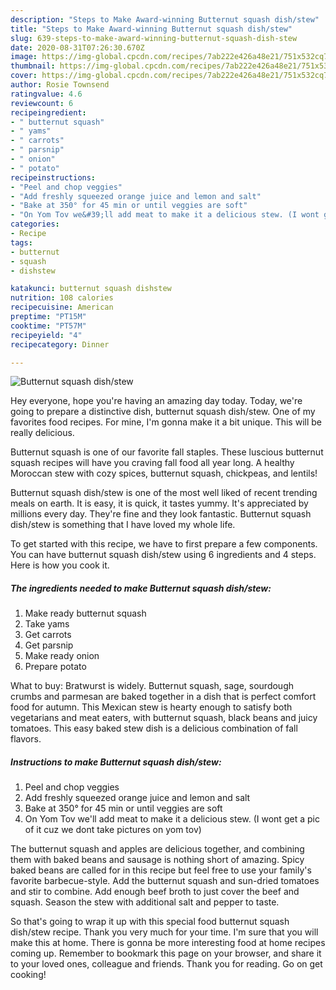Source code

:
 ```yaml
---
description: "Steps to Make Award-winning Butternut squash dish/stew"
title: "Steps to Make Award-winning Butternut squash dish/stew"
slug: 639-steps-to-make-award-winning-butternut-squash-dish-stew
date: 2020-08-31T07:26:30.670Z
image: https://img-global.cpcdn.com/recipes/7ab222e426a48e21/751x532cq70/butternut-squash-dishstew-recipe-main-photo.jpg
thumbnail: https://img-global.cpcdn.com/recipes/7ab222e426a48e21/751x532cq70/butternut-squash-dishstew-recipe-main-photo.jpg
cover: https://img-global.cpcdn.com/recipes/7ab222e426a48e21/751x532cq70/butternut-squash-dishstew-recipe-main-photo.jpg
author: Rosie Townsend
ratingvalue: 4.6
reviewcount: 6
recipeingredient:
- " butternut squash"
- " yams"
- " carrots"
- " parsnip"
- " onion"
- " potato"
recipeinstructions:
- "Peel and chop veggies"
- "Add freshly squeezed orange juice and lemon and salt"
- "Bake at 350° for 45 min or until veggies are soft"
- "On Yom Tov we&#39;ll add meat to make it a delicious stew. (I wont get a pic of it cuz we dont take pictures on yom tov)"
categories:
- Recipe
tags:
- butternut
- squash
- dishstew

katakunci: butternut squash dishstew 
nutrition: 108 calories
recipecuisine: American
preptime: "PT15M"
cooktime: "PT57M"
recipeyield: "4"
recipecategory: Dinner

---
```



![Butternut squash dish/stew](https://img-global.cpcdn.com/recipes/7ab222e426a48e21/751x532cq70/butternut-squash-dishstew-recipe-main-photo.jpg)

Hey everyone, hope you're having an amazing day today. Today, we're going to prepare a distinctive dish, butternut squash dish/stew. One of my favorites food recipes. For mine, I'm gonna make it a bit unique. This will be really delicious.

Butternut squash is one of our favorite fall staples. These luscious butternut squash recipes will have you craving fall food all year long. A healthy Moroccan stew with cozy spices, butternut squash, chickpeas, and lentils!

Butternut squash dish/stew is one of the most well liked of recent trending meals on earth. It is easy, it is quick, it tastes yummy. It's appreciated by millions every day. They're fine and they look fantastic. Butternut squash dish/stew is something that I have loved my whole life.


To get started with this recipe, we have to first prepare a few components. You can have butternut squash dish/stew using 6 ingredients and 4 steps. Here is how you cook it.

<!--inarticleads1-->

##### The ingredients needed to make Butternut squash dish/stew:

1. Make ready  butternut squash
1. Take  yams
1. Get  carrots
1. Get  parsnip
1. Make ready  onion
1. Prepare  potato


What to buy: Bratwurst is widely. Butternut squash, sage, sourdough crumbs and parmesan are baked together in a dish that is perfect comfort food for autumn. This Mexican stew is hearty enough to satisfy both vegetarians and meat eaters, with butternut squash, black beans and juicy tomatoes. This easy baked stew dish is a delicious combination of fall flavors. 

<!--inarticleads2-->

##### Instructions to make Butternut squash dish/stew:

1. Peel and chop veggies
1. Add freshly squeezed orange juice and lemon and salt
1. Bake at 350° for 45 min or until veggies are soft
1. On Yom Tov we&#39;ll add meat to make it a delicious stew. (I wont get a pic of it cuz we dont take pictures on yom tov)


The butternut squash and apples are delicious together, and combining them with baked beans and sausage is nothing short of amazing. Spicy baked beans are called for in this recipe but feel free to use your family&#39;s favorite barbecue-style. Add the butternut squash and sun-dried tomatoes and stir to combine. Add enough beef broth to just cover the beef and squash. Season the stew with additional salt and pepper to taste. 

So that's going to wrap it up with this special food butternut squash dish/stew recipe. Thank you very much for your time. I'm sure that you will make this at home. There is gonna be more interesting food at home recipes coming up. Remember to bookmark this page on your browser, and share it to your loved ones, colleague and friends. Thank you for reading. Go on get cooking!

ABOUT THIS EXERCISE>
In full and without error, repeat the listing above, omitting its images.

RESPONSE TO THE TASK>
Source code

:
 ```yaml
---
description: "Steps to Make Award-winning Butternut squash dish/stew"
title: "Steps to Make Award-winning Butternut squash dish/stew"
slug: 639-steps-to-make-award-winning-butternut-squash-dish-stew
date: 2020-08-31T07:26:30.670Z
image: https://img-global.cpcdn.com/recipes/7ab222e426a48e21/751x532cq70/butternut-squash-dishstew-recipe-main-photo.jpg
thumbnail: https://img-global.cpcdn.com/recipes/7ab222e426a48e21/751x532cq70/butternut-squash-dishstew-recipe-main-photo.jpg
cover: https://img-global.cpcdn.com/recipes/7ab222e426a48e21/751x532cq70/butternut-squash-dishstew-recipe-main-photo.jpg
author: Rosie Townsend
ratingvalue: 4.6
reviewcount: 6
recipeingredient:
- " butternut squash"
- " yams"
- " carrots"
- " parsnip"
- " onion"
- " potato"
recipeinstructions:
- "Peel and chop veggies"
- "Add freshly squeezed orange juice and lemon and salt"
- "Bake at 350° for 45 min or until veggies are soft"
- "On Yom Tov we&#39;ll add meat to make it a delicious stew. (I wont get a pic of it cuz we dont take pictures on yom tov)"
categories:
- Recipe
tags:
- butternut
- squash
- dishstew

katakunci: butternut squash dishstew 
nutrition: 108 calories
recipecuisine: American
preptime: "PT15M"
cooktime: "PT57M"
recipeyield: "4"
recipecategory: Dinner

---
```



![Butternut squash dish/stew](https://img-global.cpcdn.com/recipes/7ab222e426a48e21/751x532cq70/butternut-squash-dishstew-recipe-main-photo.jpg)

Hey everyone, hope you're having an amazing day today. Today, we're going to prepare a distinctive dish, butternut squash dish/stew. One of my favorites food recipes. For mine, I'm gonna make it a bit unique. This will be really delicious.

Butternut squash is one of our favorite fall staples. These luscious butternut squash recipes will have you craving fall food all year long. A healthy Moroccan stew with cozy spices, butternut squash, chickpeas, and lentils!

Butternut squash dish/stew is one of the most well liked of recent trending meals on earth. It is easy, it is quick, it tastes yummy. It's appreciated by millions every day. They're fine and they look fantastic. Butternut squash dish/stew is something that I have loved my whole life.


To get started with this recipe, we have to first prepare a few components. You can have butternut squash dish/stew using 6 ingredients and 4 steps. Here is how you cook it.

<!--inarticleads1-->

##### The ingredients needed to make Butternut squash dish/stew:

1. Make ready  butternut squash
1. Take  yams
1. Get  carrots
1. Get  parsnip
1. Make ready  onion
1. Prepare  potato


What to buy: Bratwurst is widely. Butternut squash, sage, sourdough crumbs and parmesan are baked together in a dish that is perfect comfort food for autumn. This Mexican stew is hearty enough to satisfy both vegetarians and meat eaters, with butternut squash, black beans and juicy tomatoes. This easy baked stew dish is a delicious combination of fall flavors. 

<!--inarticleads2-->

##### Instructions to make Butternut squash dish/stew:

1. Peel and chop veggies
1. Add freshly squeezed orange juice and lemon and salt
1. Bake at 350° for 45 min or until veggies are soft
1. On Yom Tov we&#39;ll add meat to make it a delicious stew. (I wont get a pic of it cuz we dont take pictures on yom tov)


The butternut squash and apples are delicious together, and combining them with baked beans and sausage is nothing short of amazing. Spicy baked beans are called for in this recipe but feel free to use your family&#39;s favorite barbecue-style. Add the butternut squash and sun-dried tomatoes and stir to combine. Add enough beef broth to just cover the beef and squash. Season the stew with additional salt and pepper to taste. 

So that's going to wrap it up with this special food butternut squash dish/stew recipe. Thank you very much for your time. I'm sure that you will make this at home. There is gonna be more interesting food at home recipes coming up. Remember to bookmark this page on your browser, and share it to your loved ones, colleague and friends. Thank you for reading. Go on get cooking!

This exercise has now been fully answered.